___ Records shown

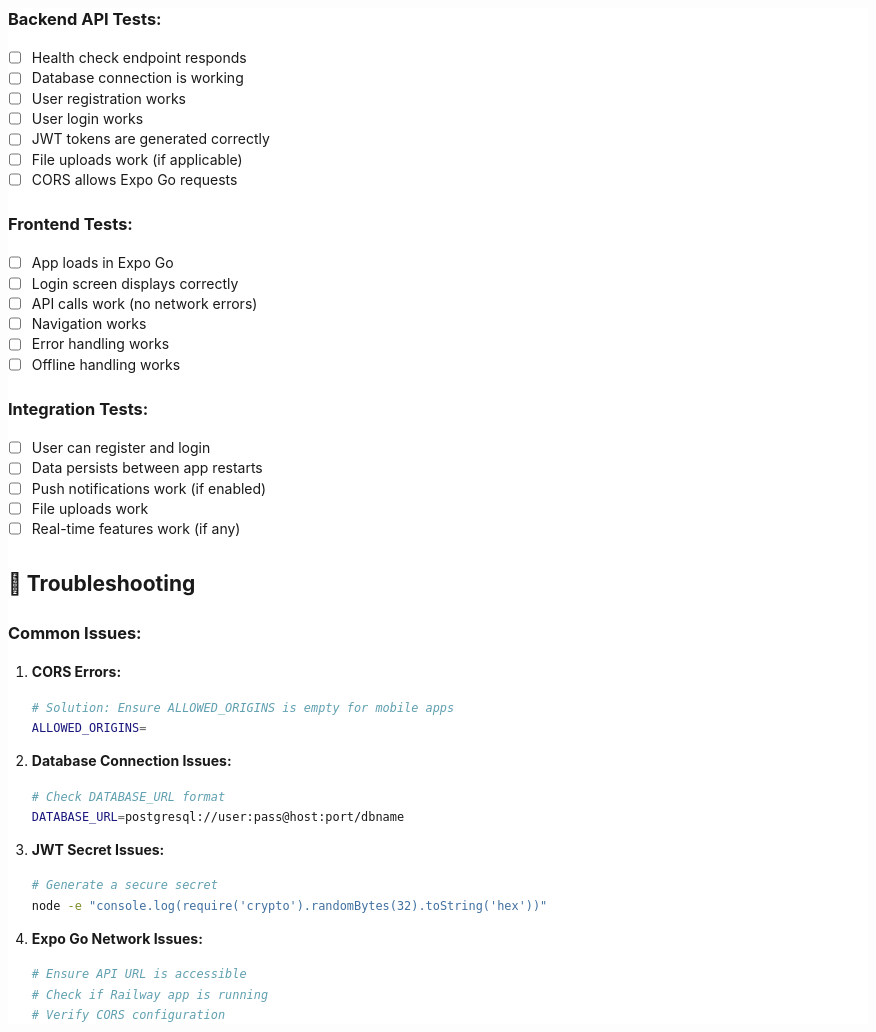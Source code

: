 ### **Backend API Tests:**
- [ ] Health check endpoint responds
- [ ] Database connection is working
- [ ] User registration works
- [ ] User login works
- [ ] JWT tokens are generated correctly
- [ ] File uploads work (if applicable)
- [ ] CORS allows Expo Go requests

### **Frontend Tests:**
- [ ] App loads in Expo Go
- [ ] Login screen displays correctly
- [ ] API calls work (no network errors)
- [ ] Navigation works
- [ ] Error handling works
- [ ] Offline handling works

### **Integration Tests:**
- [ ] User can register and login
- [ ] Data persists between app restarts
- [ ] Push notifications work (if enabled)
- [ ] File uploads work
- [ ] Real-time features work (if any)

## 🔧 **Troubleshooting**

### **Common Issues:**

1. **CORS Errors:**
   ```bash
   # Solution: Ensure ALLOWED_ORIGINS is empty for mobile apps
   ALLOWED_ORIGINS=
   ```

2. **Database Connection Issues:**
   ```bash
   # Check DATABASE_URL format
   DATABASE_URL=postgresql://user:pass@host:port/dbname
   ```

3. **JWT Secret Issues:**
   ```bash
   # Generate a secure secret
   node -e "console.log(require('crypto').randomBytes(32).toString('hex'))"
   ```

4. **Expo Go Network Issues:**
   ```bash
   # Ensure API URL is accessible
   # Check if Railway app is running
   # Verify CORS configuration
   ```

______
___ Records shown

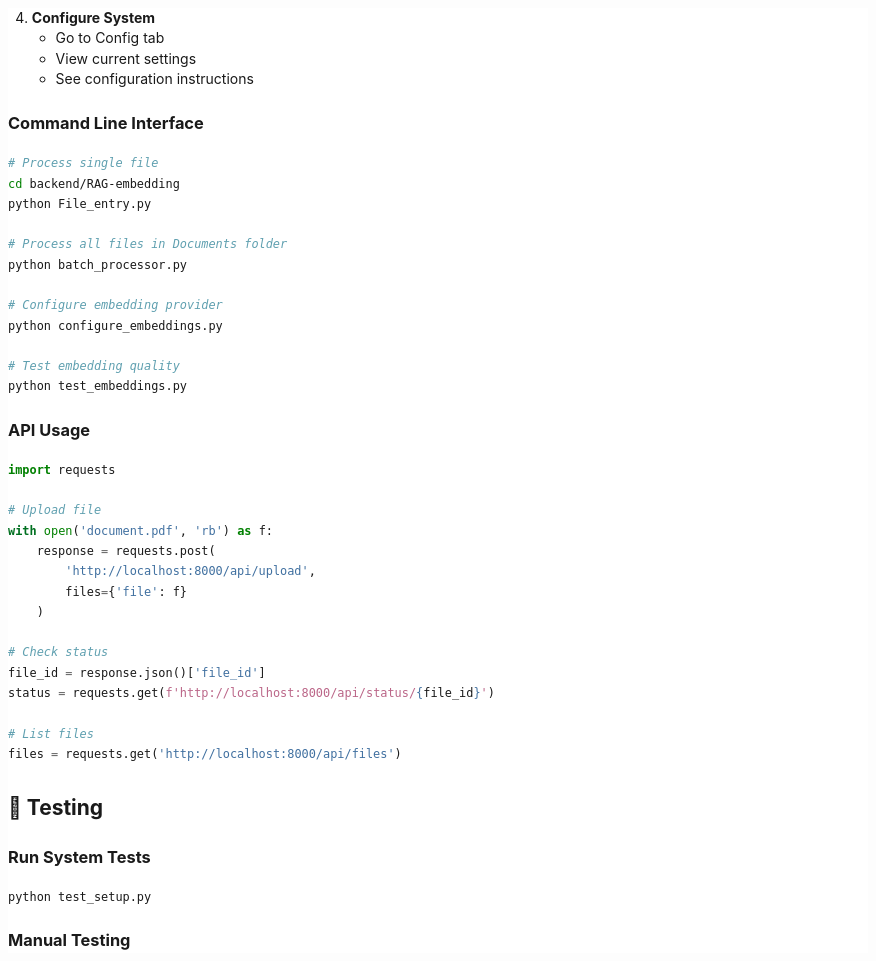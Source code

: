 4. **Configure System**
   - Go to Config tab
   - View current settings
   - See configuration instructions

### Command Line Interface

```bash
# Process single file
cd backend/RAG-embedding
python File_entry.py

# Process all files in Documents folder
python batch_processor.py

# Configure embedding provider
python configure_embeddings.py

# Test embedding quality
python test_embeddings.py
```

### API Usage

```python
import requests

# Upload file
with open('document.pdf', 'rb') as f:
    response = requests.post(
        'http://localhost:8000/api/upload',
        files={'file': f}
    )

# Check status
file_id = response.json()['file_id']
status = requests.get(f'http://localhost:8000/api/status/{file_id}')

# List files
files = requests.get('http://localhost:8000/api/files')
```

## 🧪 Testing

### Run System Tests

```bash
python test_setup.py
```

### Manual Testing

______
___ Records shown

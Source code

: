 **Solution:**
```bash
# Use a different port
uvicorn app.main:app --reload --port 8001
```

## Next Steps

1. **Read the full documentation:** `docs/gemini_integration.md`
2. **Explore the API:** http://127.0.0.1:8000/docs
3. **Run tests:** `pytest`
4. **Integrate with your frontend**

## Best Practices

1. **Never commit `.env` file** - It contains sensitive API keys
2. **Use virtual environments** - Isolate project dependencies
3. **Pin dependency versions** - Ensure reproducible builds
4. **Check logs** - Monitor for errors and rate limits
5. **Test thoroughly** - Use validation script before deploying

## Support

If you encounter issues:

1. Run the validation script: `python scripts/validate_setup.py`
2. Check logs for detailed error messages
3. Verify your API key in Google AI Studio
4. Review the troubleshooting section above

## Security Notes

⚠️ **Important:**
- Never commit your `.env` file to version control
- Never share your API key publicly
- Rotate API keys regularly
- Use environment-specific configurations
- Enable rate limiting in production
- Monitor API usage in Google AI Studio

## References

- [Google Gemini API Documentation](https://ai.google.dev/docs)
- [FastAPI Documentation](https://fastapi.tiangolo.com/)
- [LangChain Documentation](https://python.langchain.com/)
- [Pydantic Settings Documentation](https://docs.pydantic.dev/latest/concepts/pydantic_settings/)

______

Look through the data and show every line containing "System".

: 4. **Configure System**
### Run System Tests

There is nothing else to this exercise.